What you are asked to do
Each line of the listing below should be restated word for word.

Extracted records
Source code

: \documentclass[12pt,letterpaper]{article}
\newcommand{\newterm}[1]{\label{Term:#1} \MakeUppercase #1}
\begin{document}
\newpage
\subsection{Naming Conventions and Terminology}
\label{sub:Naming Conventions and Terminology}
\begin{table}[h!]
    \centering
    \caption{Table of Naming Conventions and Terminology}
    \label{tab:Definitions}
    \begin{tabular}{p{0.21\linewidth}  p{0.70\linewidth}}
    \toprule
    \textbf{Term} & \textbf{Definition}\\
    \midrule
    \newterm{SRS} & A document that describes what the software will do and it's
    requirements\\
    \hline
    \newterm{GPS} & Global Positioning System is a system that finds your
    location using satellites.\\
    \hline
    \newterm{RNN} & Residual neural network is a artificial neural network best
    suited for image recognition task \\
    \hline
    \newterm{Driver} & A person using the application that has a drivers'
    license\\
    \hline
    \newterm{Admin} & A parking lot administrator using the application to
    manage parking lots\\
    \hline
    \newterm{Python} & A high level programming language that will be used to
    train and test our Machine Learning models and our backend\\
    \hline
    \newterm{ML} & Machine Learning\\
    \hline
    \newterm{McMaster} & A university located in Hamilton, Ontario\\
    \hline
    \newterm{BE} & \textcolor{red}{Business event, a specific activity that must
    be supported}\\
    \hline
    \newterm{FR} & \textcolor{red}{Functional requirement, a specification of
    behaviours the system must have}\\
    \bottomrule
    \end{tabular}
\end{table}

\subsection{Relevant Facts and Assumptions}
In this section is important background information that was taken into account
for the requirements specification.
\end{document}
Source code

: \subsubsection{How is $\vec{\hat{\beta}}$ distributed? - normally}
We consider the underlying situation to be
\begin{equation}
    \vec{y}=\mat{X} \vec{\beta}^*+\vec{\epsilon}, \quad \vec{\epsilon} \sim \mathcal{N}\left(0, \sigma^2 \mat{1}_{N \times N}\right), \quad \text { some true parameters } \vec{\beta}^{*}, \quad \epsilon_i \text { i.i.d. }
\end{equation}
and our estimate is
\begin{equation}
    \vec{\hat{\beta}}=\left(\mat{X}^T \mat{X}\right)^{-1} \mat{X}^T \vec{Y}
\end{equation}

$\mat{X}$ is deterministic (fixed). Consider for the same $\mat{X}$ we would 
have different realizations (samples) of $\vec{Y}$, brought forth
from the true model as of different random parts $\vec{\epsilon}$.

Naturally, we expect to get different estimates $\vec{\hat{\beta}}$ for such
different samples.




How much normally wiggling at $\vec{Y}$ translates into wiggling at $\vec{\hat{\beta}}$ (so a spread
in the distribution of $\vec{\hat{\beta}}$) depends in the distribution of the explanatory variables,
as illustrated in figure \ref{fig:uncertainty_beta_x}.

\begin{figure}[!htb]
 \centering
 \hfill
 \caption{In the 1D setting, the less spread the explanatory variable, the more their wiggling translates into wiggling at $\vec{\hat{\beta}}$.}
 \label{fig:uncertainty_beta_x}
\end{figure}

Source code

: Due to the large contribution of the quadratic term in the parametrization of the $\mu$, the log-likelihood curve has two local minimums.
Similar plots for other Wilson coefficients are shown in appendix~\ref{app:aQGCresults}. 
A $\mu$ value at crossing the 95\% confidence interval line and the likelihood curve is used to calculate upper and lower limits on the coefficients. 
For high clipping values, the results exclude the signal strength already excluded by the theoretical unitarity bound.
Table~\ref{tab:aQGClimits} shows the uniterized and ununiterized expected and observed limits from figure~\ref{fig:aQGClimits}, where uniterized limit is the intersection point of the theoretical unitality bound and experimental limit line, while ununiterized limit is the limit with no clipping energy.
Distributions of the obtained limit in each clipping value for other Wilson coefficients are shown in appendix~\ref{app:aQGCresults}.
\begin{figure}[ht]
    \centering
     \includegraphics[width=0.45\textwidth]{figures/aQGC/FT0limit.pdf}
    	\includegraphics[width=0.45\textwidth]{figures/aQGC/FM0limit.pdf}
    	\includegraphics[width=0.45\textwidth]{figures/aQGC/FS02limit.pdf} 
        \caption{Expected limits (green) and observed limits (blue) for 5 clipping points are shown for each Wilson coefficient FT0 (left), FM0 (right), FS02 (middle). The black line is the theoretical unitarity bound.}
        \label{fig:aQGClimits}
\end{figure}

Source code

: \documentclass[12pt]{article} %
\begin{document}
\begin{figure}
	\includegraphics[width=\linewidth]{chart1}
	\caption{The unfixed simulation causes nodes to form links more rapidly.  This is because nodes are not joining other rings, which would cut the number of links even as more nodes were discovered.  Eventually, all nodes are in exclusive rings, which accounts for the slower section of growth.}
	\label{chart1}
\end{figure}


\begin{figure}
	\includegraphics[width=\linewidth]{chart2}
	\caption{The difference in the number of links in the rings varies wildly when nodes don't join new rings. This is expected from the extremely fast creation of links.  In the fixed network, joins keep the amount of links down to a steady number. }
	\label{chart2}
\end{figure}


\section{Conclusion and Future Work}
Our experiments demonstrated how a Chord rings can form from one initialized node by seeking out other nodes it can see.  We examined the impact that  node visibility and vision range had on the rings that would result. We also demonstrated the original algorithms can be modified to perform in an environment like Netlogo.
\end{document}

Result
Source code

: \documentclass[12pt,letterpaper]{article}
\newcommand{\newterm}[1]{\label{Term:#1} \MakeUppercase #1}
\begin{document}
\newpage
\subsection{Naming Conventions and Terminology}
\label{sub:Naming Conventions and Terminology}
\begin{table}[h!]
    \centering
    \caption{Table of Naming Conventions and Terminology}
    \label{tab:Definitions}
    \begin{tabular}{p{0.21\linewidth}  p{0.70\linewidth}}
    \toprule
    \textbf{Term} & \textbf{Definition}\\
    \midrule
    \newterm{SRS} & A document that describes what the software will do and it's
    requirements\\
    \hline
    \newterm{GPS} & Global Positioning System is a system that finds your
    location using satellites.\\
    \hline
    \newterm{RNN} & Residual neural network is a artificial neural network best
    suited for image recognition task \\
    \hline
    \newterm{Driver} & A person using the application that has a drivers'
    license\\
    \hline
    \newterm{Admin} & A parking lot administrator using the application to
    manage parking lots\\
    \hline
    \newterm{Python} & A high level programming language that will be used to
    train and test our Machine Learning models and our backend\\
    \hline
    \newterm{ML} & Machine Learning\\
    \hline
    \newterm{McMaster} & A university located in Hamilton, Ontario\\
    \hline
    \newterm{BE} & \textcolor{red}{Business event, a specific activity that must
    be supported}\\
    \hline
    \newterm{FR} & \textcolor{red}{Functional requirement, a specification of
    behaviours the system must have}\\
    \bottomrule
    \end{tabular}
\end{table}

\subsection{Relevant Facts and Assumptions}
In this section is important background information that was taken into account
for the requirements specification.
\end{document}
Source code

: \subsubsection{How is $\vec{\hat{\beta}}$ distributed? - normally}
We consider the underlying situation to be
\begin{equation}
    \vec{y}=\mat{X} \vec{\beta}^*+\vec{\epsilon}, \quad \vec{\epsilon} \sim \mathcal{N}\left(0, \sigma^2 \mat{1}_{N \times N}\right), \quad \text { some true parameters } \vec{\beta}^{*}, \quad \epsilon_i \text { i.i.d. }
\end{equation}
and our estimate is
\begin{equation}
    \vec{\hat{\beta}}=\left(\mat{X}^T \mat{X}\right)^{-1} \mat{X}^T \vec{Y}
\end{equation}

$\mat{X}$ is deterministic (fixed). Consider for the same $\mat{X}$ we would 
have different realizations (samples) of $\vec{Y}$, brought forth
from the true model as of different random parts $\vec{\epsilon}$.

Naturally, we expect to get different estimates $\vec{\hat{\beta}}$ for such
different samples.




How much normally wiggling at $\vec{Y}$ translates into wiggling at $\vec{\hat{\beta}}$ (so a spread
in the distribution of $\vec{\hat{\beta}}$) depends in the distribution of the explanatory variables,
as illustrated in figure \ref{fig:uncertainty_beta_x}.

\begin{figure}[!htb]
 \centering
 \hfill
 \caption{In the 1D setting, the less spread the explanatory variable, the more their wiggling translates into wiggling at $\vec{\hat{\beta}}$.}
 \label{fig:uncertainty_beta_x}
\end{figure}

Source code

: Due to the large contribution of the quadratic term in the parametrization of the $\mu$, the log-likelihood curve has two local minimums.
Similar plots for other Wilson coefficients are shown in appendix~\ref{app:aQGCresults}. 
A $\mu$ value at crossing the 95\% confidence interval line and the likelihood curve is used to calculate upper and lower limits on the coefficients. 
For high clipping values, the results exclude the signal strength already excluded by the theoretical unitarity bound.
Table~\ref{tab:aQGClimits} shows the uniterized and ununiterized expected and observed limits from figure~\ref{fig:aQGClimits}, where uniterized limit is the intersection point of the theoretical unitality bound and experimental limit line, while ununiterized limit is the limit with no clipping energy.
Distributions of the obtained limit in each clipping value for other Wilson coefficients are shown in appendix~\ref{app:aQGCresults}.
\begin{figure}[ht]
    \centering
     \includegraphics[width=0.45\textwidth]{figures/aQGC/FT0limit.pdf}
    	\includegraphics[width=0.45\textwidth]{figures/aQGC/FM0limit.pdf}
    	\includegraphics[width=0.45\textwidth]{figures/aQGC/FS02limit.pdf} 
        \caption{Expected limits (green) and observed limits (blue) for 5 clipping points are shown for each Wilson coefficient FT0 (left), FM0 (right), FS02 (middle). The black line is the theoretical unitarity bound.}
        \label{fig:aQGClimits}
\end{figure}

Source code

: \documentclass[12pt]{article} %
\begin{document}
\begin{figure}
	\includegraphics[width=\linewidth]{chart1}
	\caption{The unfixed simulation causes nodes to form links more rapidly.  This is because nodes are not joining other rings, which would cut the number of links even as more nodes were discovered.  Eventually, all nodes are in exclusive rings, which accounts for the slower section of growth.}
	\label{chart1}
\end{figure}


\begin{figure}
	\includegraphics[width=\linewidth]{chart2}
	\caption{The difference in the number of links in the rings varies wildly when nodes don't join new rings. This is expected from the extremely fast creation of links.  In the fixed network, joins keep the amount of links down to a steady number. }
	\label{chart2}
\end{figure}


\section{Conclusion and Future Work}
Our experiments demonstrated how a Chord rings can form from one initialized node by seeking out other nodes it can see.  We examined the impact that  node visibility and vision range had on the rings that would result. We also demonstrated the original algorithms can be modified to perform in an environment like Netlogo.
\end{document}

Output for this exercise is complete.